I'm a major introvert, but I'm not "afraid" of small talk. I'm just not one to automatically engage in it, and depending on the situation, I don't even see the point in it. Small talk tends to happen between strangers and honestly, my first thought when I'm sitting/standing there and a total stranger starts chatting me up, my first thought is, "Who are you and why are you talking to me?"
I know that sounds like I'm being a grouch or that I don't like people, but that's not the case at all. I do like people. I just like knowing who they are before I talk to them. Makes it easier for me to judge where the conversation is going to go and be able to think about what I say before I have to say it. Plus, I tend to stick to the sidelines in most social situations, I tend to be around people who are older than me far more often then I'm around people my own age, and I tend to think that I'm not that interesting, so when a stranger decides to talk to me out of all the people in the room, I really am wondering why they would want to talk to
me.
I'm also WAY less comfortable small-talking men my age or older than me than I am small-talking to women. I think with men my own age, my lack-of-comfort has more to do with hormones
, but with older men it has more to do with outright shyness and my cautious nature, especially if I'm alone.

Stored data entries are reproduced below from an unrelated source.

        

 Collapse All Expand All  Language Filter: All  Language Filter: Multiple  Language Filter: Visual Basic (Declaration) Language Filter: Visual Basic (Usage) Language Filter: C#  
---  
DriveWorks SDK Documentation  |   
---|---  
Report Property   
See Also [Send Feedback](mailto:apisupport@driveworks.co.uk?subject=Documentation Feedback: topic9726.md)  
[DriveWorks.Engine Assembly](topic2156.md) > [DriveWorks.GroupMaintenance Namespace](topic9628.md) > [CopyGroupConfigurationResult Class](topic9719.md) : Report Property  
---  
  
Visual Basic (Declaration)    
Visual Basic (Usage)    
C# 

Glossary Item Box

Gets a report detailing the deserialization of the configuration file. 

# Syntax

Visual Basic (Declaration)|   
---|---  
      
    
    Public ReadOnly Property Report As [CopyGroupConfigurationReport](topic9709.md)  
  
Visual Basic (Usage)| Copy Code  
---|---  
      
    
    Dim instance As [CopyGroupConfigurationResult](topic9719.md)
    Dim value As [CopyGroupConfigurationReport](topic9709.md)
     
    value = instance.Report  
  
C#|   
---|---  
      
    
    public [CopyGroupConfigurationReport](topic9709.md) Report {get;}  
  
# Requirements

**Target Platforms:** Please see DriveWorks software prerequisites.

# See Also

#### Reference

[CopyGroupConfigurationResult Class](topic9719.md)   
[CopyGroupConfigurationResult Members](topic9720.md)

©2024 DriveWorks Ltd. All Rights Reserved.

Introverts need human contact, too. But they demand quality, not quantity. Parties with lots of small talk exhaust them. What they want is in-depth conversations about something they're passionate about. However, they will always need a certain amount of alone time, even from people they love the most.
Yeah, that^ too.
When someone like me (the smiling, chatty Extrovert), approaches you and strikes up a conversation (small talk), do you really wanna punch me in the face and say "Get lost, leave me alone - I'm not interested in talking with you!"

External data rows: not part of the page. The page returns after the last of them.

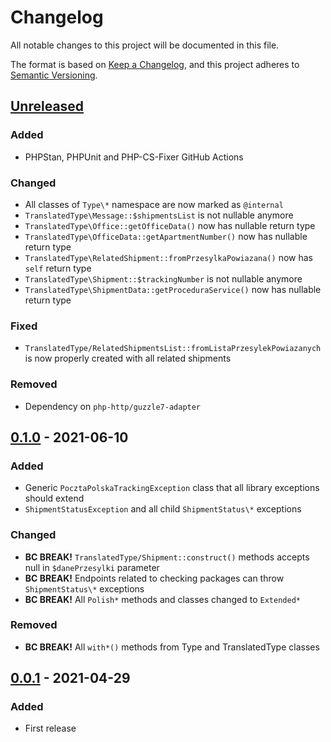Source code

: # Changelog
All notable changes to this project will be documented in this file.

The format is based on [Keep a Changelog](https://keepachangelog.com/en/1.0.0/),
and this project adheres to [Semantic Versioning](https://semver.org/spec/v2.0.0.html).

## [Unreleased]
### Added
- PHPStan, PHPUnit and PHP-CS-Fixer GitHub Actions

### Changed
- All classes of `Type\*` namespace are now marked as `@internal`
- `TranslatedType\Message::$shipmentsList` is not nullable anymore
- `TranslatedType\Office::getOfficeData()` now has nullable return type
- `TranslatedType\OfficeData::getApartmentNumber()` now has nullable return type
- `TranslatedType\RelatedShipment::fromPrzesylkaPowiazana()` now has `self` return type
- `TranslatedType\Shipment::$trackingNumber` is not nullable anymore
- `TranslatedType\ShipmentData::getProceduraService()` now has nullable return type

### Fixed
- `TranslatedType/RelatedShipmentsList::fromListaPrzesylekPowiazanych` is now properly created with all related shipments

### Removed
- Dependency on `php-http/guzzle7-adapter`

## [0.1.0] - 2021-06-10
### Added
- Generic `PocztaPolskaTrackingException` class that all library exceptions should extend
- `ShipmentStatusException` and all child `ShipmentStatus\*` exceptions

### Changed
- **BC BREAK!** `TranslatedType/Shipment::construct()` methods accepts null in `$danePrzesylki` parameter
- **BC BREAK!** Endpoints related to checking packages can throw `ShipmentStatus\*` exceptions
- **BC BREAK!** All `Polish*` methods and classes  changed to `Extended*`

### Removed
- **BC BREAK!** All `with*()` methods from Type and TranslatedType classes

## [0.0.1] - 2021-04-29
### Added
- First release

[Unreleased]: https://github.com/simivar/poczta-polska-tracking/compare/v0.1.0...HEAD
[0.1.0]: https://github.com/simivar/poczta-polska-tracking/releases/tag/v0.1.0
[0.0.1]: https://github.com/simivar/poczta-polska-tracking/releases/tag/v0.0.1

Or, do you just suffer in silence while looking for the nearest exit sign?
I ask because my tendency is to zero-in on the person in the corner who appears to be shy and alone and try to make him or her feel welcome and at ease.
Lavern, if it was you, I'd be more than happy to small talk because I likes you.
Seriously though, the reason for someone deciding to try to talk to me makes a big difference in how I feel about it. I've gotten so that I can tell with a 99% accuracy, at least with women, whether or not someone has decided to talk to me because they genuinely want to be kind and make me feel welcome (most likely at an event where socializing is supposed to happen) or if they're talking just to fill the silence (most likely in an elevator or waiting room). I will always appreciate kindness and reciprocate, even if it takes me a little bit to get comfortable enough to open up and do more than smile and nod. And if all else fails, talk to me about animals and/or a tv show/book/movie that we both like. I know how to talk about those things.
I smile and nod with the people who just want to fill the silence too, but in that case, I'm more likely to be thinking that I want them to just leave me alone...and I mean that in the nicest way possible, of course.
My mother, the extreme extravert, felt that way when I was a kid. She was always forcing me to do things that would "cure" me of my introversion (team sports, extra-curricular speech classes, etc.
).
Oh gosh, speech classes. I had to take one of those as a required college course a couple years ago. HATED IT!!!